◆ TASK DIRECTIONS ◆
The entries are to be given back verbatim; no picture is to be copied.

◆ INPUT DATA ◆
+ + + +

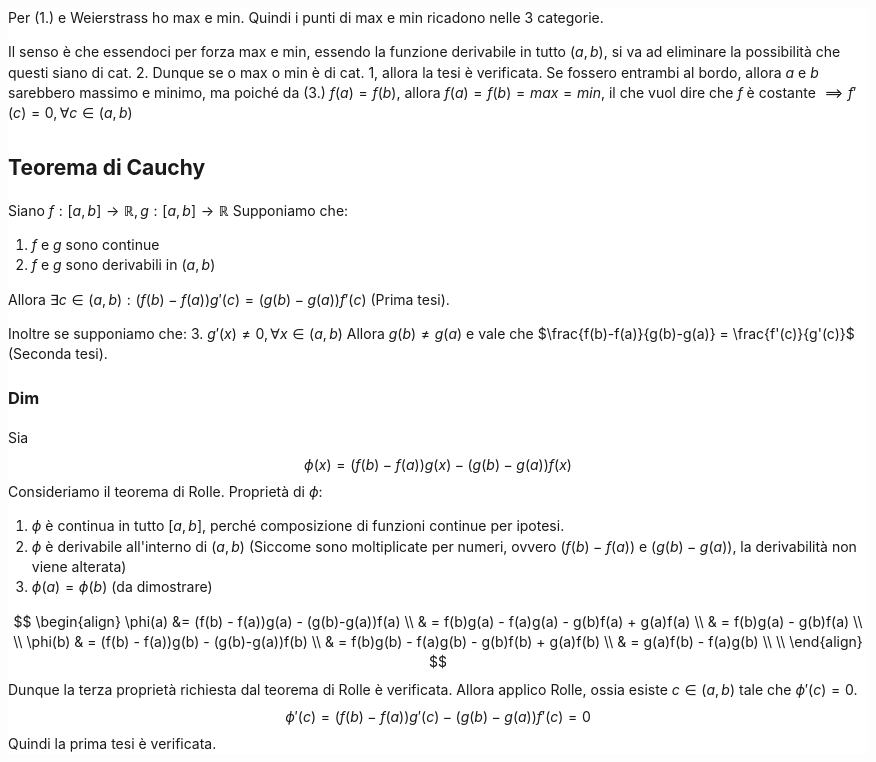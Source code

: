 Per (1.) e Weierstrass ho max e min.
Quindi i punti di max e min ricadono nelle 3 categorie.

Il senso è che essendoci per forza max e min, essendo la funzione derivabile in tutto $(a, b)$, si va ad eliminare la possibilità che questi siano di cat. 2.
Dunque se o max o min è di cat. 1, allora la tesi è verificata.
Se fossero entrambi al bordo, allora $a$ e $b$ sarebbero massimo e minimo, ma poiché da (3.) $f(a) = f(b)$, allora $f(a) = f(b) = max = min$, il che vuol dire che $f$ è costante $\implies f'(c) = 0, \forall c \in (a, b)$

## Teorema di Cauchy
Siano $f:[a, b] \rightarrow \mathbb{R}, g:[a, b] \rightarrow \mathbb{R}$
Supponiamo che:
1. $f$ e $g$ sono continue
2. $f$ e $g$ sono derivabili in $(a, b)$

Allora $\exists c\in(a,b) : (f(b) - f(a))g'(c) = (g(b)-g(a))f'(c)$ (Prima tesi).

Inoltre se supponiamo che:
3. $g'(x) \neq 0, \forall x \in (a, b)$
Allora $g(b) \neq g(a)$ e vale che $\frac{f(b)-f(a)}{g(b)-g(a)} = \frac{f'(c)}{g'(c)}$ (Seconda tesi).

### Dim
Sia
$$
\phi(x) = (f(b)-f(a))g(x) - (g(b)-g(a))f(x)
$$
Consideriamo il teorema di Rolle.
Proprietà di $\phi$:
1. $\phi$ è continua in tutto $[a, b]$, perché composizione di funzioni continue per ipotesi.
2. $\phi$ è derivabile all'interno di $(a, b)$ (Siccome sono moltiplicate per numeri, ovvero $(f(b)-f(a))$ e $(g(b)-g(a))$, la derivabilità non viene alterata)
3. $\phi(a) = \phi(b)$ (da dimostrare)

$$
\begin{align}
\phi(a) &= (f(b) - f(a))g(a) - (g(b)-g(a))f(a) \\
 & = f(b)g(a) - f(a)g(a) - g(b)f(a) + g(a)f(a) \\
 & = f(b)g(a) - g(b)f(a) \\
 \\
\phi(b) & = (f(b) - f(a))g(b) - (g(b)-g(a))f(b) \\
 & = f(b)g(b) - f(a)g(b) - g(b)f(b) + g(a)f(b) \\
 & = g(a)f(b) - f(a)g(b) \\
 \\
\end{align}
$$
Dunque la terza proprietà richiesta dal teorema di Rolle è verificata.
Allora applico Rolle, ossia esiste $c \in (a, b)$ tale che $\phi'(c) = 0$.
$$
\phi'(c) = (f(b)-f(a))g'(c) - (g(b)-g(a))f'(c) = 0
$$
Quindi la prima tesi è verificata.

+ + + +

◆ SOLUTION TO THE EXERCISE ◆
Source code

: Per (1.) e Weierstrass ho max e min.
Quindi i punti di max e min ricadono nelle 3 categorie.

Il senso è che essendoci per forza max e min, essendo la funzione derivabile in tutto $(a, b)$, si va ad eliminare la possibilità che questi siano di cat. 2.
Dunque se o max o min è di cat. 1, allora la tesi è verificata.
Se fossero entrambi al bordo, allora $a$ e $b$ sarebbero massimo e minimo, ma poiché da (3.) $f(a) = f(b)$, allora $f(a) = f(b) = max = min$, il che vuol dire che $f$ è costante $\implies f'(c) = 0, \forall c \in (a, b)$

## Teorema di Cauchy
Siano $f:[a, b] \rightarrow \mathbb{R}, g:[a, b] \rightarrow \mathbb{R}$
Supponiamo che:
1. $f$ e $g$ sono continue
2. $f$ e $g$ sono derivabili in $(a, b)$

Allora $\exists c\in(a,b) : (f(b) - f(a))g'(c) = (g(b)-g(a))f'(c)$ (Prima tesi).

Inoltre se supponiamo che:
3. $g'(x) \neq 0, \forall x \in (a, b)$
Allora $g(b) \neq g(a)$ e vale che $\frac{f(b)-f(a)}{g(b)-g(a)} = \frac{f'(c)}{g'(c)}$ (Seconda tesi).

### Dim
Sia
$$
\phi(x) = (f(b)-f(a))g(x) - (g(b)-g(a))f(x)
$$
Consideriamo il teorema di Rolle.
Proprietà di $\phi$:
1. $\phi$ è continua in tutto $[a, b]$, perché composizione di funzioni continue per ipotesi.
2. $\phi$ è derivabile all'interno di $(a, b)$ (Siccome sono moltiplicate per numeri, ovvero $(f(b)-f(a))$ e $(g(b)-g(a))$, la derivabilità non viene alterata)
3. $\phi(a) = \phi(b)$ (da dimostrare)

$$
\begin{align}
\phi(a) &= (f(b) - f(a))g(a) - (g(b)-g(a))f(a) \\
 & = f(b)g(a) - f(a)g(a) - g(b)f(a) + g(a)f(a) \\
 & = f(b)g(a) - g(b)f(a) \\
 \\
\phi(b) & = (f(b) - f(a))g(b) - (g(b)-g(a))f(b) \\
 & = f(b)g(b) - f(a)g(b) - g(b)f(b) + g(a)f(b) \\
 & = g(a)f(b) - f(a)g(b) \\
 \\
\end{align}
$$
Dunque la terza proprietà richiesta dal teorema di Rolle è verificata.
Allora applico Rolle, ossia esiste $c \in (a, b)$ tale che $\phi'(c) = 0$.
$$
\phi'(c) = (f(b)-f(a))g'(c) - (g(b)-g(a))f'(c) = 0
$$
Quindi la prima tesi è verificata.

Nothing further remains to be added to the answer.